Ein Sprung in das Jahr 1958

„Schatz hast du die Koffer schon aus dem Keller geholt?“, rief Elli ihrem frisch angetrauten Ehemann Erich zu, doch noch ehe dieser zu einer Antwort ansetzen konnte, schrillte plötzlich das Telefon im Flur. Mit einem Stirnrunzeln nahm Elli den Hörer ab. „Guten Tag, spreche ich mit Fräulein…äh Frau Emmerich?“ Die heisere Männerstimme erkannte Elli sofort. Es war der ältere, leicht vergesslich werdende Leiter des Fotostudios, bei dem sie zurzeit arbeitete. „Am Apparat, Herr Schwaiger. Ist etwas passiert? Mein Gatte und ich waren gerade dabei unsere Koffer für den Urlaub zu packen“, antwortete Elli etwas besorgt. „Ja das tut mir jetzt furchtbar leid, aber… aber ich habe ganz vergessen, der Großauftrag für die Firma Schmidt soll doch übernächsten Montag fertig sein.“ Ellis Miene verdunkelte sich. Ein vergessener Großauftrag bedeutete, dass ihre Pläne für die Flitterwochen wohl ins Wasser fallen würden.
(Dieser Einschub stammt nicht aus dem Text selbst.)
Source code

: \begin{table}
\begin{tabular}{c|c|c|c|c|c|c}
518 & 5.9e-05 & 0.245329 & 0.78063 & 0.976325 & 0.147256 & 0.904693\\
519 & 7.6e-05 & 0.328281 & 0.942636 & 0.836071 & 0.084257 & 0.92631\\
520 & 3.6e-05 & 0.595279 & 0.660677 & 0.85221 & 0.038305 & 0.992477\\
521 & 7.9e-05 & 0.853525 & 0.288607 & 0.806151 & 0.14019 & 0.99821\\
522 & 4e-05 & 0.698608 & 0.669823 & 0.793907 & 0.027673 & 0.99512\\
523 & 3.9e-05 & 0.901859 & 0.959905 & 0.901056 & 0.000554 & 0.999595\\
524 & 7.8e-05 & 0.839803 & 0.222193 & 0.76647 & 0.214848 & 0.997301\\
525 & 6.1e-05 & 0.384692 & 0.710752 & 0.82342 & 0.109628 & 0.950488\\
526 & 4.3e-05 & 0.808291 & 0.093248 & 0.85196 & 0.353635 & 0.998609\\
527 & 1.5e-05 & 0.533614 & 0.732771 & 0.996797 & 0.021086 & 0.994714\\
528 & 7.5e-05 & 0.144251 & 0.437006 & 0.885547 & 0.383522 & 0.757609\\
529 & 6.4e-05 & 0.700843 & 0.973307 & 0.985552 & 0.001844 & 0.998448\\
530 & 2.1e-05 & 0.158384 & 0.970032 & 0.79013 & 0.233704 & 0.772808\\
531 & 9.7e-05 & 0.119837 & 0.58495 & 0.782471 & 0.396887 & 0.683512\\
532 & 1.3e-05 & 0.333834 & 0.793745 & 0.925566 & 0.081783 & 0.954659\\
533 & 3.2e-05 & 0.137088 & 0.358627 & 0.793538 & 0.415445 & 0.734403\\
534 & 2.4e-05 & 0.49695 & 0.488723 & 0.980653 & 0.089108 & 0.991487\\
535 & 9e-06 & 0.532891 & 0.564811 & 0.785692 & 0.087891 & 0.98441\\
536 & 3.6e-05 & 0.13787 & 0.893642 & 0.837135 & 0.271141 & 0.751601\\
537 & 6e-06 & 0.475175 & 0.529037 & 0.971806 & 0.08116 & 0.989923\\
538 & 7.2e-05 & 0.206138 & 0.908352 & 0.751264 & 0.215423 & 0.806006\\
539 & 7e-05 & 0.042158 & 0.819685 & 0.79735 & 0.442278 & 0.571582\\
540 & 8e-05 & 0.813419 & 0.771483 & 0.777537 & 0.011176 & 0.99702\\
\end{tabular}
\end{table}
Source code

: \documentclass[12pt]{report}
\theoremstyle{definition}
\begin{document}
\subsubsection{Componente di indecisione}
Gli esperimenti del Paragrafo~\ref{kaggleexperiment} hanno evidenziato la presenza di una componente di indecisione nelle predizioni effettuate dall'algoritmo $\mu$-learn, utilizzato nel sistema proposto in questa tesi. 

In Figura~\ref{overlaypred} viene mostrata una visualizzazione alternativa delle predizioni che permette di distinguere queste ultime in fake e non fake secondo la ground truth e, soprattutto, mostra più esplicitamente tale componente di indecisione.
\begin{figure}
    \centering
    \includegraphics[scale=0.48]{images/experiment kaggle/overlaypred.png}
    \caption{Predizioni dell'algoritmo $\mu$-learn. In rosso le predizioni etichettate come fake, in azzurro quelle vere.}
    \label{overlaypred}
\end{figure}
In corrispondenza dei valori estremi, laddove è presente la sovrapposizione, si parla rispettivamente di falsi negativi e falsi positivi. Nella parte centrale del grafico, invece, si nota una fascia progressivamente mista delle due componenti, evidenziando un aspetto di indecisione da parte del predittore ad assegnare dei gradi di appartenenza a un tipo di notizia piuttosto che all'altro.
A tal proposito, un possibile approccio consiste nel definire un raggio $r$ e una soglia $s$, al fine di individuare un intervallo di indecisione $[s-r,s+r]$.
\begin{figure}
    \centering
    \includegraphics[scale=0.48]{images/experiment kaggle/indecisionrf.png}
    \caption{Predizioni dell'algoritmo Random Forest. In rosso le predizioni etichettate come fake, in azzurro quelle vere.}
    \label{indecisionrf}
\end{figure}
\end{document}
Sie verabschiedete sich und legte den Hörer zurück auf die Gabel. „Tja, was soll‘s, dann führe ich meinen neuen Tellerrock aus dem Quelle-Katalog einfach so mal aus.“ Sie versuchte zwar, sich ihre Enttäuschung nicht anmerken zu lassen, ihr Ehemann Erich kannte seine Frau jedoch nur zu gut. Er wusste, wie sehr sie sich auf Rimini gefreut hatte. Schließlich war das Ehepaar Meyer von schräg gegenüber erst frisch gebräunt von ihrem Urlaub in den Bergen zurückgekommen und erzählten jetzt begeistert von ihren Erlebnissen. „Quelle-Katalog…“, murmelte Erich. Plötzlich hatte er eine Idee.

Eine Sonne für Zuhause

Er schnappte sich den Quelle-Katalog, der immer auf dem kleinen Nierentisch im Wohnzimmer lag und durchforstete akribisch das Angebot des Fürther Versandhandhauses. Seit dem Wiederaufbau des Unternehmens nach dem Zweiten Weltkrieg wurde das Sortiment des Katalogs ständig erweitert. Während man in den späten 20er- und 30er-Jahren vor allem Kleidung und Kurzwaren bestellen konnte, erstreckte sich das Angebot Anfang der 50er-Jahre auch auf Möbel und Elektrogeräte. Endlich, auf Seite 299, gleich unter dem „Express-Bügelautomat“ fand Erich, wonach er gesucht hatte: die Quellux-Sonne. „Das wäre doch gelacht! Wenn wir nicht in die Sonne kommen, dann hole ich sie für Elli einfach in unser Wohnzimmer.“ Mit einem breiten Lächeln im Gesicht wählte er mit seinem Zeigefinger die angegebene Nummer des Versandhandels und wartete auf das Fräulein von der Bestellannahme.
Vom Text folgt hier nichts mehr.